- Born: Arthur Michael Wirtz January 23, 1901 Chicago, Illinois
- Died: July 21, 1983 (aged 82) Chicago, Illinois
- Education: University of Michigan
- Occupations: Founder of Wirtz Corporation; Owner of: Chicago Stadium; Bismarck Hotel; Chicago Black Hawks; Chicago Bulls; ;
- Spouse: Virginia Wirtz
- Children: 4, including Bill Wirtz
- Family: Rocky Wirtz (grandson) Danny Wirtz (great grandson)

= Arthur Wirtz =

American sports businessman (1901–1983)

Arthur Michael Wirtz (January 23, 1901 - July 21, 1983) was an American entrepreneur. He was the founder of Wirtz Corporation, a holding company that owned Chicago Stadium, the Bismarck Hotel in Chicago, the Chicago Black Hawks, and the Chicago Bulls. He was the father of the late Blackhawks owner Bill Wirtz, as well as the grandfather of the late Blackhawks owner Rocky Wirtz, who died on July 25, 2023.

==Early life and education==
Wirtz was born on January 23, 1901, in Chicago, Illinois, the son of Leona and Fredrick Wirtz. His father was a police officer. In 1922, he graduated from the University of Michigan.

==Career==
After school, he worked as a commercial leasing broker with fellow graduate Arthur Rubloff. In 1929, he partnered with grain trader and real estate investor, James E. Norris, who was impressed with how Wirtz handled one of his real estate transactions. During the Great Depression, the Wirtz-Norris partnership began to purchase arenas at much reduced prices. In 1933, they purchased the Olympia Stadium in Detroit, Michigan and its hockey franchise, the Detroit Falcons, which they renamed the Detroit Red Wings for $100,000. In 1935, they purchased the Chicago Stadium. Wirtz was able to fill his stadiums after securing and booking the Hollywood Ice Revue produced by and starring Olympic ice skating champion Sonja Henie. He used the proceeds to pay off the mortgage on the Chicago Stadium and also purchase Madison Square Garden in New York City and the St. Louis Arena. In 1946, he and James D. Norris helped Bill Tobin purchase the nearly bankrupt Chicago Blackhawks.
Wirtz continued to help run the Red Wings. In the summer of 1951, Arthur Wirtz left Detroit to join the (Chicago) board of directors. In 1949, he and Jim Norris (the son of James) founded the International Boxing Club which presided over 47 of 51 championships through 1955. As Wirtz and Norris had control over most of the major sporting venues east of the Mississippi, federal authorities ended their boxing monopoly in 1958 and forced them to sell Madison Square Garden. In 1972, he partnered with Lester Crown from team founder Dick Klein and purchased a controlling stake in the Chicago Bulls In 1974, he lost a lawsuit brought by Milwaukee real estate magnate Marvin Fishman accusing him of illegally preventing Fishman's purchase of the Bulls.

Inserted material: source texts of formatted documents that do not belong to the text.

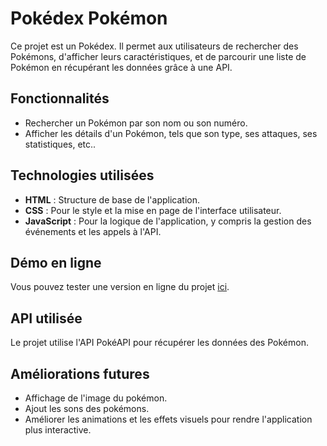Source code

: # Pokédex Pokémon

Ce projet est un Pokédex. Il permet aux utilisateurs de rechercher des Pokémons, d'afficher leurs caractéristiques, et de parcourir une liste de Pokémon en récupérant les données grâce à une API.

## Fonctionnalités

- Rechercher un Pokémon par son nom ou son numéro.
- Afficher les détails d'un Pokémon, tels que son type, ses attaques, ses statistiques, etc..

## Technologies utilisées

- **HTML** : Structure de base de l'application.
- **CSS** : Pour le style et la mise en page de l'interface utilisateur.
- **JavaScript** : Pour la logique de l'application, y compris la gestion des événements et les appels à l'API.

## Démo en ligne

Vous pouvez tester une version en ligne du projet [ici](https://sun7code.github.io/exercice_javascript_pokeapi/exo_javascript_pokeapi/).

## API utilisée

Le projet utilise l'API PokéAPI pour récupérer les données des Pokémon.

## Améliorations futures

- Affichage de l'image du pokémon.
- Ajout les sons des pokémons.
- Améliorer les animations et les effets visuels pour rendre l'application plus interactive.
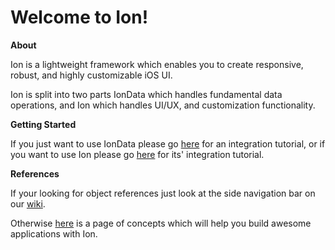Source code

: Welcome to Ion!
====
**About**

Ion is a lightweight framework which enables you to create responsive, robust, and highly customizable iOS UI.

Ion is split into two parts IonData which handles fundamental data operations, and Ion which handles UI/UX, and customization functionality.

**Getting Started**

If you just want to use IonData please go [here](https://github.com/Andr3wHur5t/Ion/wiki/IonData-Integration) for an integration tutorial, or if you want to use Ion please go [here](https://github.com/Andr3wHur5t/Ion/wiki/Ion-Integration) for its' integration tutorial.

**References**

If your looking for object references just look at the side navigation bar on our [wiki](https://github.com/Andr3wHur5t/Ion/wiki).

Otherwise [here](https://github.com/Andr3wHur5t/Ion/wiki/Concepts) is a page of concepts which will help you build awesome applications with Ion.
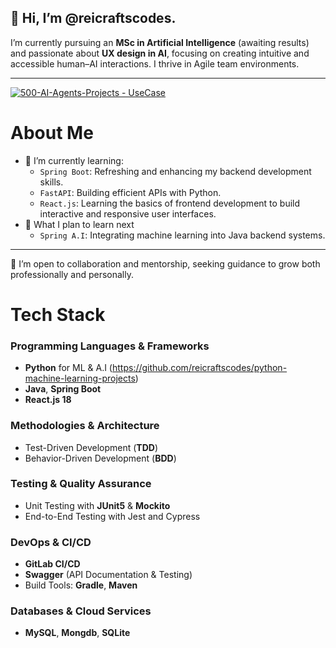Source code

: ## 👋 Hi, I’m @reicraftscodes.

I’m currently pursuing an **MSc in Artificial Intelligence** (awaiting results) and passionate about **UX design in AI**, focusing on creating intuitive and accessible human–AI interactions. I thrive in Agile team environments.

---

[![500-AI-Agents-Projects - UseCase](https://img.shields.io/badge/machine--learning--projects-repository-2ea44f?logo=https%3A%2F%2Fstatic-00.iconduck.com%2Fassets.00%2Frobot-emoji-2048x2044-kay057lt.png&logoColor=2ea44f)](https://github.com/reicraftscodes/python-machine-learning-projects)

# About Me
- 🚀 I’m currently learning:
  - `Spring Boot`: Refreshing and enhancing my backend development skills.  
  - `FastAPI`: Building efficient APIs with Python.  
  - `React.js`: Learning the basics of frontend development to build interactive and responsive user interfaces.
- 🎯 What I plan to learn next
  - `Spring A.I`: Integrating machine learning into Java backend systems.  
---

👯 I’m open to collaboration and mentorship, seeking guidance to grow both professionally and personally.

# Tech Stack

### Programming Languages & Frameworks
- **Python** for ML & A.I (https://github.com/reicraftscodes/python-machine-learning-projects)
- **Java**, **Spring Boot**  
- **React.js 18**  

### Methodologies & Architecture
- Test-Driven Development (**TDD**)  
- Behavior-Driven Development (**BDD**)  

### Testing & Quality Assurance
- Unit Testing with **JUnit5** & **Mockito**  
- End-to-End Testing with Jest and Cypress

### DevOps & CI/CD
- **GitLab CI/CD**  
- **Swagger** (API Documentation & Testing)  
- Build Tools: **Gradle**, **Maven**  

### Databases & Cloud Services
- **MySQL**, **Mongdb**, **SQLite**
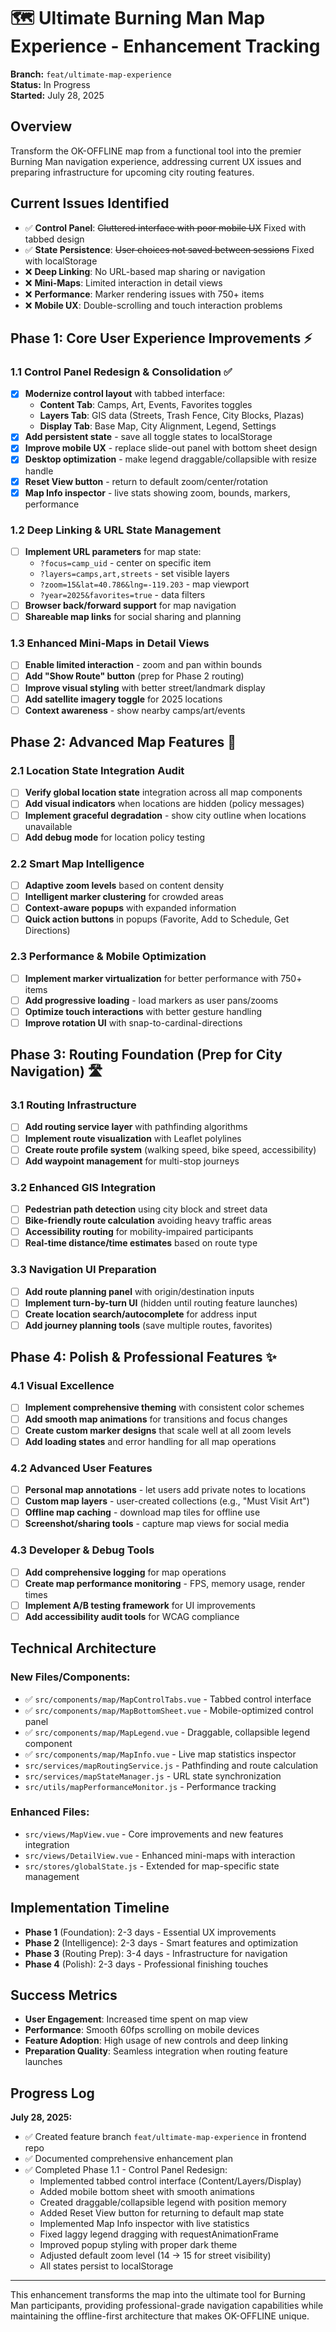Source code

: # 🗺️ Ultimate Burning Man Map Experience - Enhancement Tracking

**Branch:** `feat/ultimate-map-experience`  
**Status:** In Progress  
**Started:** July 28, 2025

## Overview
Transform the OK-OFFLINE map from a functional tool into the premier Burning Man navigation experience, addressing current UX issues and preparing infrastructure for upcoming city routing features.

## Current Issues Identified
- ✅ **Control Panel**: ~~Cluttered interface with poor mobile UX~~ Fixed with tabbed design
- ✅ **State Persistence**: ~~User choices not saved between sessions~~ Fixed with localStorage
- ❌ **Deep Linking**: No URL-based map sharing or navigation
- ❌ **Mini-Maps**: Limited interaction in detail views
- ❌ **Performance**: Marker rendering issues with 750+ items
- ❌ **Mobile UX**: Double-scrolling and touch interaction problems

## Phase 1: Core User Experience Improvements ⚡

### 1.1 Control Panel Redesign & Consolidation ✅
- [x] **Modernize control layout** with tabbed interface:
  - **Content Tab**: Camps, Art, Events, Favorites toggles
  - **Layers Tab**: GIS data (Streets, Trash Fence, City Blocks, Plazas)  
  - **Display Tab**: Base Map, City Alignment, Legend, Settings
- [x] **Add persistent state** - save all toggle states to localStorage
- [x] **Improve mobile UX** - replace slide-out panel with bottom sheet design
- [x] **Desktop optimization** - make legend draggable/collapsible with resize handle
- [x] **Reset View button** - return to default zoom/center/rotation
- [x] **Map Info inspector** - live stats showing zoom, bounds, markers, performance

### 1.2 Deep Linking & URL State Management
- [ ] **Implement URL parameters** for map state:
  - `?focus=camp_uid` - center on specific item
  - `?layers=camps,art,streets` - set visible layers
  - `?zoom=15&lat=40.786&lng=-119.203` - map viewport
  - `?year=2025&favorites=true` - data filters
- [ ] **Browser back/forward support** for map navigation
- [ ] **Shareable map links** for social sharing and planning

### 1.3 Enhanced Mini-Maps in Detail Views
- [ ] **Enable limited interaction** - zoom and pan within bounds
- [ ] **Add "Show Route" button** (prep for Phase 2 routing)
- [ ] **Improve visual styling** with better street/landmark display
- [ ] **Add satellite imagery toggle** for 2025 locations
- [ ] **Context awareness** - show nearby camps/art/events

## Phase 2: Advanced Map Features 🚀

### 2.1 Location State Integration Audit
- [ ] **Verify global location state** integration across all map components
- [ ] **Add visual indicators** when locations are hidden (policy messages)
- [ ] **Implement graceful degradation** - show city outline when locations unavailable
- [ ] **Add debug mode** for location policy testing

### 2.2 Smart Map Intelligence
- [ ] **Adaptive zoom levels** based on content density
- [ ] **Intelligent marker clustering** for crowded areas
- [ ] **Context-aware popups** with expanded information
- [ ] **Quick action buttons** in popups (Favorite, Add to Schedule, Get Directions)

### 2.3 Performance & Mobile Optimization
- [ ] **Implement marker virtualization** for better performance with 750+ items
- [ ] **Add progressive loading** - load markers as user pans/zooms
- [ ] **Optimize touch interactions** with better gesture handling
- [ ] **Improve rotation UI** with snap-to-cardinal-directions

## Phase 3: Routing Foundation (Prep for City Navigation) 🛣️

### 3.1 Routing Infrastructure
- [ ] **Add routing service layer** with pathfinding algorithms
- [ ] **Implement route visualization** with Leaflet polylines
- [ ] **Create route profile system** (walking speed, bike speed, accessibility)
- [ ] **Add waypoint management** for multi-stop journeys

### 3.2 Enhanced GIS Integration
- [ ] **Pedestrian path detection** using city block and street data
- [ ] **Bike-friendly route calculation** avoiding heavy traffic areas
- [ ] **Accessibility routing** for mobility-impaired participants
- [ ] **Real-time distance/time estimates** based on route type

### 3.3 Navigation UI Preparation
- [ ] **Add route planning panel** with origin/destination inputs
- [ ] **Implement turn-by-turn UI** (hidden until routing feature launches)
- [ ] **Create location search/autocomplete** for address input
- [ ] **Add journey planning tools** (save multiple routes, favorites)

## Phase 4: Polish & Professional Features ✨

### 4.1 Visual Excellence
- [ ] **Implement comprehensive theming** with consistent color schemes
- [ ] **Add smooth map animations** for transitions and focus changes
- [ ] **Create custom marker designs** that scale well at all zoom levels
- [ ] **Add loading states** and error handling for all map operations

### 4.2 Advanced User Features
- [ ] **Personal map annotations** - let users add private notes to locations
- [ ] **Custom map layers** - user-created collections (e.g., "Must Visit Art")
- [ ] **Offline map caching** - download map tiles for offline use
- [ ] **Screenshot/sharing tools** - capture map views for social media

### 4.3 Developer & Debug Tools
- [ ] **Add comprehensive logging** for map operations
- [ ] **Create map performance monitoring** - FPS, memory usage, render times
- [ ] **Implement A/B testing framework** for UI improvements
- [ ] **Add accessibility audit tools** for WCAG compliance

## Technical Architecture

### New Files/Components:
- ✅ `src/components/map/MapControlTabs.vue` - Tabbed control interface
- ✅ `src/components/map/MapBottomSheet.vue` - Mobile-optimized control panel
- ✅ `src/components/map/MapLegend.vue` - Draggable, collapsible legend component
- ✅ `src/components/map/MapInfo.vue` - Live map statistics inspector
- `src/services/mapRoutingService.js` - Pathfinding and route calculation
- `src/services/mapStateManager.js` - URL state synchronization
- `src/utils/mapPerformanceMonitor.js` - Performance tracking

### Enhanced Files:
- `src/views/MapView.vue` - Core improvements and new features integration
- `src/views/DetailView.vue` - Enhanced mini-maps with interaction
- `src/stores/globalState.js` - Extended for map-specific state management

## Implementation Timeline

- **Phase 1** (Foundation): 2-3 days - Essential UX improvements
- **Phase 2** (Intelligence): 2-3 days - Smart features and optimization  
- **Phase 3** (Routing Prep): 3-4 days - Infrastructure for navigation
- **Phase 4** (Polish): 2-3 days - Professional finishing touches

## Success Metrics

- **User Engagement**: Increased time spent on map view
- **Performance**: Smooth 60fps scrolling on mobile devices
- **Feature Adoption**: High usage of new controls and deep linking  
- **Preparation Quality**: Seamless integration when routing feature launches

## Progress Log

**July 28, 2025:**
- ✅ Created feature branch `feat/ultimate-map-experience` in frontend repo
- ✅ Documented comprehensive enhancement plan
- ✅ Completed Phase 1.1 - Control Panel Redesign:
  - Implemented tabbed control interface (Content/Layers/Display)
  - Added mobile bottom sheet with smooth animations
  - Created draggable/collapsible legend with position memory
  - Added Reset View button for returning to default map state
  - Implemented Map Info inspector with live statistics
  - Fixed laggy legend dragging with requestAnimationFrame
  - Improved popup styling with proper dark theme
  - Adjusted default zoom level (14 → 15 for street visibility)
  - All states persist to localStorage

---

This enhancement transforms the map into the ultimate tool for Burning Man participants, providing professional-grade navigation capabilities while maintaining the offline-first architecture that makes OK-OFFLINE unique.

Wirtz was an important showbiz figure with his presentation of the Sonja Henie Ice Show, which toured arenas for many years. He was also involved with the Henie-produced ice shows which played the Center Theatre at Rockefeller Center in New York for several seasons. Wirtz took over the ownership of Ice Follies and Holiday on Ice, which he later sold to Irvin and Kenneth Feld.

==Honors==
He succeeded Bill Tobin as President of the Chicago Black Hawks in 1954 and quickly turned the franchise around, winning the Stanley Cup in 1961. He was inducted into the Hockey Hall of Fame in 1971.

==Personal life and death==
In 1926, he married Virginia Wirtz; they had four children: William Wirtz; Michael Wirtz; Cynthia Wirtz MacArthur; and Elizabeth Wirtz.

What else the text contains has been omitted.